With many nodes acting in a sync group, and mostly-offline behavior, this would by default lead to a lot of communication overhead. There are many techniques for dealing with these, for example leveraging (normal or “inverted”) bloom filters. Efficient Set Reconciliation problem is related here.
Special care must be taken to basic operations that will occur frequently. E.g. message set will grow, and what type of messages a bloom filter it’ll trigger. Tribler’s Dispersy is relevant here, though it deals with static big files, which is a slightly different problem.
Aside from message growth overhead, there’s also the replication factor. E.g. if you have a group chat with 100 people you might just want to share with a subset, e.g. the receiver and K other nodes that have proven to be useful (desktop, etc).
Most naive way, N node sync group all sync everything with each other would be (n*(n-1))/2 or O(n^2) communications over network, or O(n) from an individual peer’s point of view. Notice that N here corresponds to participant’s in a sync group, and isn’t the same thing as a Whisper topic. Additionally, if nodes are offline most of the time this requires resending, and due to Byzantine faults (losing ACKs etc), we need to resend information about M messages. Ideally this should be O(1). Additionally, if we select a subset of nodes to share with in a sync group (say, sender and K others), we can likely get O(logn) scaling behavior (for node, Onlogn for network) for arbitrary number of messages.
Regarding latency, the desired user story is that you come online and can quickly send out a message equivalent to “what did I miss” to a few nodes (which might double as an OFFER message bloom filter), and have them send something back.
5) Does it make sense to have public chats (as currently designed) at all?
This is pure pub sub, and means there’s no explicit way to see who is participating in a sync scope. Alternative would be treat like a big public group chat, which is essentially what all other major clients do. There are two main properties we want to maintain here:
- scalability - most likely requires symmetric-key encryption when N is large (>20/100/1000)
- coordination - should be able take a deterministic hash of a dapp and every
client and user understand where to chat
There might still be use cases for broadcast based communication, but these be better modeled as analog radio as opposed to having reliability as a first class citizen, due to back-chatter of pubsub.
This can probably be achieved by know dapp name → know topic → know sym key. This topic can be, but doesn’t have to be, the same as Whisper topic. What’s needed are semantics for letting other peers know about each other.
6) How does this interface with a mixnet-based design?
The data sync layer should be generic enough to work both with something like Whisper, as well as PSS, Tor, Mixnet.
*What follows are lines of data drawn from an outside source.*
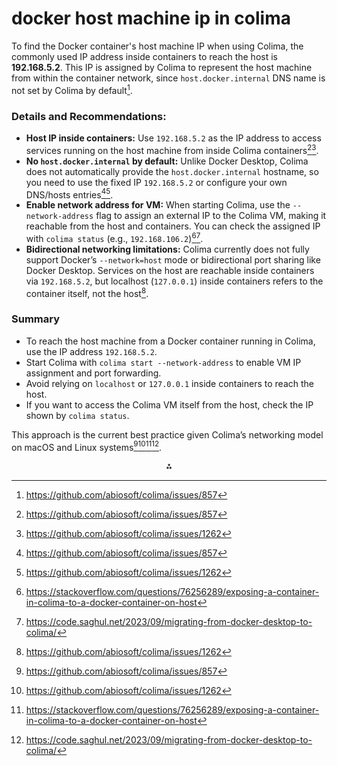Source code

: 

# docker host machine ip in colima

To find the Docker container's host machine IP when using Colima, the commonly used IP address inside containers to reach the host is **192.168.5.2**. This IP is assigned by Colima to represent the host machine from within the container network, since `host.docker.internal` DNS name is not set by Colima by default[^1].

### Details and Recommendations:

- **Host IP inside containers:** Use `192.168.5.2` as the IP address to access services running on the host machine from inside Colima containers[^1][^2].
- **No `host.docker.internal` by default:** Unlike Docker Desktop, Colima does not automatically provide the `host.docker.internal` hostname, so you need to use the fixed IP `192.168.5.2` or configure your own DNS/hosts entries[^1][^2].
- **Enable network address for VM:** When starting Colima, use the `--network-address` flag to assign an external IP to the Colima VM, making it reachable from the host and containers. You can check the assigned IP with `colima status` (e.g., `192.168.106.2`)[^4][^5].
- **Bidirectional networking limitations:** Colima currently does not fully support Docker’s `--network=host` mode or bidirectional port sharing like Docker Desktop. Services on the host are reachable inside containers via `192.168.5.2`, but localhost (`127.0.0.1`) inside containers refers to the container itself, not the host[^2].


### Summary

- To reach the host machine from a Docker container running in Colima, use the IP address `192.168.5.2`.
- Start Colima with `colima start --network-address` to enable VM IP assignment and port forwarding.
- Avoid relying on `localhost` or `127.0.0.1` inside containers to reach the host.
- If you want to access the Colima VM itself from the host, check the IP shown by `colima status`.

This approach is the current best practice given Colima’s networking model on macOS and Linux systems[^1][^2][^4][^5].

<div style="text-align: center">⁂</div>

[^1]: https://github.com/abiosoft/colima/issues/857

[^2]: https://github.com/abiosoft/colima/issues/1262

[^3]: https://www.reddit.com/r/docker/comments/1eggtq2/custom_docker_container_ip_on_macos_with_colima/

[^4]: https://stackoverflow.com/questions/76256289/exposing-a-container-in-colima-to-a-docker-container-on-host

[^5]: https://code.saghul.net/2023/09/migrating-from-docker-desktop-to-colima/

[^6]: https://golang.testcontainers.org/system_requirements/using_colima/

[^7]: https://discuss.hashicorp.com/t/nomad-service-discovery-on-macos-returns-loopback-ip/53046

[^8]: https://forums.docker.com/t/how-to-reach-localhost-on-host-from-docker-container/113321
These differ in their topology and semantics. Especially for GitHub - w3f/messaging: Messaging for Web3 we need to understand exactly how data sync layer will interface with it, and any special considerations there might be.
Next steps
Right now there’s a proof of concept simulation (https://github.com/status-im/status-research/tree/master/data_sync). The general plan of action is to extend this to be an end-to-end toy example implementation, initially for 1:1 chat. This will allow realistic experimentation of the data sync layer without disturbing current Core work. Once this implementation and, more importantly, the accompanying spec is deemed acceptable, Core can use this as a guide for implementing data sync in the app.
The current method for implementing this end-to-end toy implementation is to use Whisper via geth and web3.py. Progress for this can be seen here: WIP: Whisper transport by oskarth · Pull Request #2 · status-im/status-research · GitHub. At some point, this Python-based prototype might be replaced with an implementation in Nim (a la Stratus) as this would bring us closer to other research efforts.
In parallel with this (and informed by), research will continue on above considerations.
Thoughts on any of this or specific designs you think are worth looking into are welcome!